Die Dimension dieser Geldflüsse werden gut durch die TARGET2-Salden von Deutschland und Italien widergegeben. Während die deutsche Bundesbank einen positiven Saldo von knapp 1.000 Mrd. € aufweist, stehen die spanische Notenbank mit rund 400 Mrd. € und die italienische Notenbank 465 Mrd. € in der Kreide. Die Differenz zwischen deutschem und italienischen TARGET2-Saldo beläuft sich demnach auf über 1.450 Mrd. €.
Während die Anleihenmärkte sich dieses Thema lange entspannt angeschaut haben, hat sich das mit dem Antritt der Anti-Euro-Koalition in Italien geändert. Italienische Staatsanleihen verloren seither kontinuierlich an Wert, während deutsche Bundespapiere gegen den Trend der internationalen Bondmärkte zulegen konnten. Die Renditedifferenz 10-jähriger Staatsanleihen zwischen Italien und Deutschland ist dadurch auf über 2,8% gestiegen.
Dies ist noch nicht ganz so viel wie zum Höhepunkt der Eurokrise über den Jahreswechsel 2011/12, aber beschränkt bei einem Schuldenberg von mehr als 130% des BIP schon jetzt die Refinanzierungsfähigkeit Italiens. Auch der momentan ausgeglichene deutsche Bundeshaushalt sähe längst nicht mehr so gut aus, würde man einen um 3% höheren Zins für die Bedienung der Staatsschulden unterstellen.
Italien droht Eurozone zu erpressen
Die neue Regierung in Italien fordert die Eurozone mittlerweile offen heraus. Im Herbst 2018 steht der neue Haushaltsplan für das Jahr 2019 an und die italienische Regierung hat bereits angekündigt, dass sie die Einhaltung des Maastricht-Kriteriums eines maximal dreiprozentigen Haushaltsdefizits in Relation zum BIP nicht garantieren könne. An den Märkten kursiert schon die Schätzung eines Haushaltsdefizits von mehr als 6% des BIP. Würde dieser Fall eintreten, ergäben sich nur zwei logische Fortsetzungsvarianten.

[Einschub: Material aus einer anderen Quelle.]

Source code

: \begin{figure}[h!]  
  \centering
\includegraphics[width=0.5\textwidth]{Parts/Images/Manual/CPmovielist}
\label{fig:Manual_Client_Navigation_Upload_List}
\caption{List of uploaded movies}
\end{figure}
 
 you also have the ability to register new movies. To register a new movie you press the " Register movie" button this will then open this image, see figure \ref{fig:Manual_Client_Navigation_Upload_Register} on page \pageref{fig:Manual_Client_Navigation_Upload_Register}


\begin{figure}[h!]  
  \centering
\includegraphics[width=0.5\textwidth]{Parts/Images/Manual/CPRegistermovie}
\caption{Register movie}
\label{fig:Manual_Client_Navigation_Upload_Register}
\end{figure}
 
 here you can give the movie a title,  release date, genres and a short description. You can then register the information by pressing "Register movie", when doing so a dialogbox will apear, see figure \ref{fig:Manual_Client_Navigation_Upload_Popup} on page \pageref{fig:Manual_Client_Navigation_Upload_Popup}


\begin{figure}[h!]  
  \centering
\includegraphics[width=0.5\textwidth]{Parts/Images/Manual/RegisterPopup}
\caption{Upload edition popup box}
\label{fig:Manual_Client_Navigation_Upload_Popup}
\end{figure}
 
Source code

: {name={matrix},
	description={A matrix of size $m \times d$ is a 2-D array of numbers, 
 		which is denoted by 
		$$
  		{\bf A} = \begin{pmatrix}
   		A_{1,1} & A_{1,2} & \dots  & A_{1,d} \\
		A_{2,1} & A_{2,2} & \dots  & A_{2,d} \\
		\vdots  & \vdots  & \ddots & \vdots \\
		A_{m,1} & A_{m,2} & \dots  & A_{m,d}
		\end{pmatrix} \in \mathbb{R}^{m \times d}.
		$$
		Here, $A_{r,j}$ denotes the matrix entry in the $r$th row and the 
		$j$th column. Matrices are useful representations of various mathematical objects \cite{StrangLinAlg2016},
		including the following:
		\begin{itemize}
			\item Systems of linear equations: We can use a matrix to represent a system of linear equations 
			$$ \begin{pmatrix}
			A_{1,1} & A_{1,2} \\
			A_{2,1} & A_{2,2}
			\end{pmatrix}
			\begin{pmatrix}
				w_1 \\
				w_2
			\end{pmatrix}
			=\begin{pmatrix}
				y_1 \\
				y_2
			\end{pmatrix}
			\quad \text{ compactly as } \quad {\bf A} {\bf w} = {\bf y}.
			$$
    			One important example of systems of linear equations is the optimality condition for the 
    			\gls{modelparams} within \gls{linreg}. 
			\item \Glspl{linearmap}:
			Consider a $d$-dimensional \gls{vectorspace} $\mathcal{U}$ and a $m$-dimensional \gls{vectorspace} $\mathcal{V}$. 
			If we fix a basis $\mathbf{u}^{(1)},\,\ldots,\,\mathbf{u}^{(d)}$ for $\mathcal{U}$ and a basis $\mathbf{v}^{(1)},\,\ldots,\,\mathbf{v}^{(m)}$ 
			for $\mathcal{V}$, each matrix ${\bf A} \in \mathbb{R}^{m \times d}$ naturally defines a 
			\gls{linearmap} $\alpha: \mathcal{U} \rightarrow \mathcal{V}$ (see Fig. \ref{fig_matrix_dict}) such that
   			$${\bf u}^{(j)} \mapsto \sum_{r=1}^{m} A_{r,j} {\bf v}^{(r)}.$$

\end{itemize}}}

In Variante 1 bleibt Brüssel hart und verweigert Unterstützungen, die italienischen Refinanzierungskosten zu senken. Dies hätte höchstwahrscheinlich einen starken Zinsanstieg italienischer Staatsanleihen und eine Panik an den europäischen Finanzmärkten zur Folge. Der italienische Schuldenberg ist um ein Vielfaches größer als der Griechenlands, der italienische Bankensektor ist im europäischen Finanzsektor weit mehr verwoben als die griechischen Banken. In Griechenland hatte die Eurozone nach dem Abklingen der Eurokrise nach 2012 die freie Wahl, ob Griechenland weiterhin Bestand der Eurozone sein soll.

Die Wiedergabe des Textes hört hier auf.